A ministra-chefe da Casa Civil, Dilma Rousseff, defendeu que as medidas do governo terão objetivo de garantir "preço extremamente acessível à população".
- O governo está cogitando fazer toda desoneração fiscal necessária - afirmou Dilma, após participar da solenidade de lançamento do sistema de TV Digital no Brasil.
Idéia é ter prestações de até R$10 por mês
A ministra adiantou ainda que estão sendo preparadas medidas para criar linhas de financiamento para o consumidor final adquirir os conversores. Ela, no entanto, não deu mais detalhes de como seriam esses créditos. No governo, a idéia é levar os preços desses aparelhos para algo entre R$80 e R$100 a unidade e, segundo informou ontem o ministro das Comunicações, Hélio Costa, com prestações de R$8 a R$10 mensais.
O movimento que o governo quer fazer é parecido com o do programa Computador para Todos, lançado no fim do ano passado e pelo qual foram isentos de impostos os fabricantes das máquinas e liberados recursos do Fundo de Amparo ao Trabalhador (FAT) para financiamento.
Em um ano mercado deve ter televisores digitais
A indústria dá sinais de que quer incentivos. O presidente da Semp Toshiba, Afonso Hennel, argumentou ontem que a carga tributária é um dos fatores mais importantes na formação de preços dos equipamentos. Segundo suas contas, os conversores mais simples deverão sair entre R$200 e R$400 para o consumidor final.
- Com o tempo, os preços tendem a recuar com escala de produção maior - avaliou Hennel, para quem os conversores estarão no mercado em aproximadamente seis meses.

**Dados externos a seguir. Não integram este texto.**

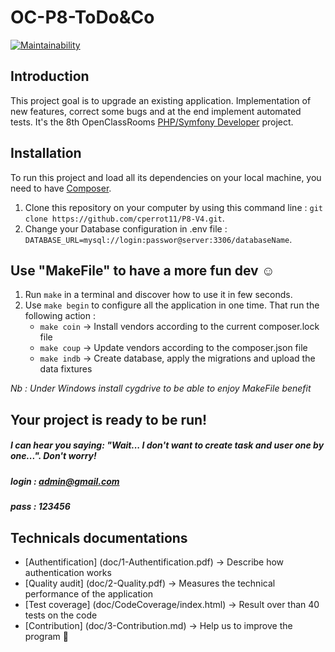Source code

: # OC-P8-ToDo&Co
[![Maintainability](https://api.codeclimate.com/v1/badges/ca3a4b5dce0ceac5abf8/maintainability)](https://codeclimate.com/github/cperrot11/OC-P6-SnowTrick/maintainability)

## Introduction
This project goal is to upgrade an existing application. Implementation of new features, correct some bugs and at the end implement automated tests.
It's the 8th OpenClassRooms [PHP/Symfony Developer](https://openclassrooms.com/fr/paths/59-developpeur-dapplication-php-symfony) project. 

## Installation
To run this project and load all its dependencies on your local machine, you need to have [Composer](https://getcomposer.org/).
1. Clone this repository on your computer by using this command line :
`git clone https://github.com/cperrot11/P8-V4.git`.
2. Change your Database configuration in .env file :
`DATABASE_URL=mysql://login:passwor@server:3306/databaseName`.

## Use "MakeFile" to have a more fun dev :relaxed:
1. Run `make` in a terminal and discover how to use it in few seconds. 
2. Use `make begin` to configure all the application in one time.
 That run the following action :     
    * `make coin` -> Install vendors according to the current composer.lock file
    * `make coup` -> Update vendors according to the composer.json file
    * `make indb` -> Create database, apply the migrations and upload the data fixtures
  
*Nb : Under Windows install cygdrive to be able to enjoy MakeFile benefit*     
    
## Your project is ready to be run!
##### I can hear you saying: "Wait... I don't want to create task and user one by one...". Don't worry!
##### login : **admin@gmail.com**
##### pass : **123456**

## Technicals documentations
 * [Authentification] (doc/1-Authentification.pdf) -> Describe how authentication works 
 * [Quality audit] (doc/2-Quality.pdf) -> Measures the technical performance of the application
 * [Test coverage] (doc/CodeCoverage/index.html) -> Result over than 40 tests on the code
 * [Contribution] (doc/3-Contribution.md) -> Help us to improve the program :two_men_holding_hands:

A troca de tecnologia da TV brasileira vai movimentar cerca de US$88 bilhões na indústria de eletroeletrônicos nos próximos dez anos, estima o presidente da Gradiente, Eugênio Staub, que comemorou o fato de, com a decisão do governo, haver a possibilidade de desenvolvimento de tecnologia nacional. Para ele, em 12 a 15 meses os primeiros aparelhos digitais estarão no mercado.
Os próximos passos, dizem os empresários, são os que decidirão os detalhes tecnológicos dos aparelhos. Na avaliação do presidente da Samsung, Benjamin Sicsú, o produto final (a TV propriamente dita) deverá estar disponível para o consumidor final em um ano.
Segundo Sicsú, apenas o custo dos aparelhos para a indústria é de US$33 (cerca de R$70). Mas o preço final ao consumidor será bem mais salgado devido à carga tributária, ao gasto com transporte e ao lucro do revendedor, entre outras despesas.